One of the projects that I worked on this Summer, and my main reason for my travels to Karakol and Issyk Kul, was helping to lead a summer camp for girls from Issyk Kul. The camp, called Girls Leading Our World (or GLOW), is common throughout the Peace Corps network, offering a chance for young women to come together and talk about what it means to be a leader in their communities.
At the camp, we talked about things like critical thinking, peer pressure, leadership, body image, reproductive health, HIV/AIDS, and healthy relationships. The discussions and questions that stemmed from our sessions really through into focus the discrepancies between an education system built around knowing the answer versus understanding the answer. These girls are passionate and eager to learn, but are limited by an education system that doesn’t always invest in its students or acknowledge their potential. In discussions about reproductive health and safe sex in particular – where there is no space to ask questions in their communities without fear of “уят” (ooyat), or shame. With all of the failings of abstinence-only education, imagine not even being able to talk about sex, menstruation, or anatomy without being shamed (even by mothers, family members, or educators). Their participation in this camp aims to empower them with knowledge and confidence to be leaders in their own communities.

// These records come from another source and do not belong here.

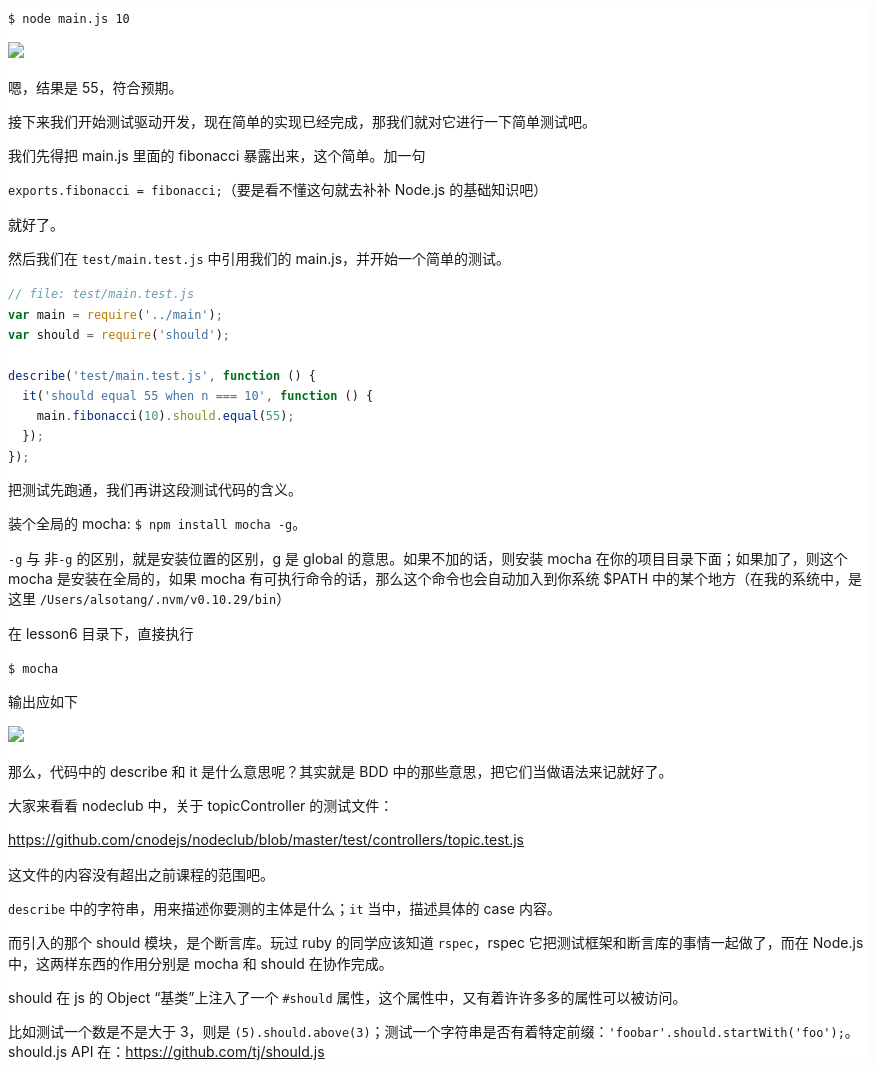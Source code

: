 `$ node main.js 10`

![](https://raw.githubusercontent.com/alsotang/node-lessons/master/lesson6/1.png)

嗯，结果是 55，符合预期。

接下来我们开始测试驱动开发，现在简单的实现已经完成，那我们就对它进行一下简单测试吧。

我们先得把 main.js 里面的 fibonacci 暴露出来，这个简单。加一句

`exports.fibonacci = fibonacci;`（要是看不懂这句就去补补 Node.js 的基础知识吧）

就好了。

然后我们在 `test/main.test.js` 中引用我们的 main.js，并开始一个简单的测试。

```js
// file: test/main.test.js
var main = require('../main');
var should = require('should');

describe('test/main.test.js', function () {
  it('should equal 55 when n === 10', function () {
    main.fibonacci(10).should.equal(55);
  });
}); 
```

把测试先跑通，我们再讲这段测试代码的含义。

装个全局的 mocha: `$ npm install mocha -g`。

`-g` 与 非`-g` 的区别，就是安装位置的区别，g 是 global 的意思。如果不加的话，则安装 mocha 在你的项目目录下面；如果加了，则这个 mocha 是安装在全局的，如果 mocha 有可执行命令的话，那么这个命令也会自动加入到你系统 $PATH 中的某个地方（在我的系统中，是这里 `/Users/alsotang/.nvm/v0.10.29/bin`）

在 lesson6 目录下，直接执行

`$ mocha`

输出应如下

![](https://raw.githubusercontent.com/alsotang/node-lessons/master/lesson6/2.png)

那么，代码中的 describe 和 it 是什么意思呢？其实就是 BDD 中的那些意思，把它们当做语法来记就好了。

大家来看看 nodeclub 中，关于 topicController 的测试文件：

https://github.com/cnodejs/nodeclub/blob/master/test/controllers/topic.test.js

这文件的内容没有超出之前课程的范围吧。

`describe` 中的字符串，用来描述你要测的主体是什么；`it` 当中，描述具体的 case 内容。

而引入的那个 should 模块，是个断言库。玩过 ruby 的同学应该知道 `rspec`，rspec 它把测试框架和断言库的事情一起做了，而在 Node.js 中，这两样东西的作用分别是 mocha 和 should 在协作完成。

should 在 js 的 Object “基类”上注入了一个 `#should` 属性，这个属性中，又有着许许多多的属性可以被访问。

比如测试一个数是不是大于 3，则是 `(5).should.above(3)`；测试一个字符串是否有着特定前缀：`'foobar'.should.startWith('foo');`。should.js API 在：https://github.com/tj/should.js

The camp was run by a fellow PCV, Aly (above on the left), and worked with amazing translators like Rahat (pictured above on the right.) The camp sessions were trilingual – in English, Russian, and Kyrgyz.
The camp also featured a program called Dance4Life, a program that aims to empower young people with knowledge about HIV and AIDS through music, dance, and a sense of international community. This program is aimed to be fun and connective, but I have doubts about its efficacy in actually achieving its goals – yes, our girls danced and had fun. They broke down barriers and talked about a taboo subject. But will it affect their behavior? Will they use it as a tool in their communities to talk about the increasing risk of HIV for Kyrgyz youth? Am I over thinking it?
In all the camp was an interesting look into Kyrgyz youth, who – unfortunately – I have very little interaction with at my work site. These girls are tasked with taking home the information they have learned to start Girl’s Clubs in their communities and working on a community-driven action. Talking about these issues are a first step, and making these girls believe in their own power is the second. The steps beyond that are up to them.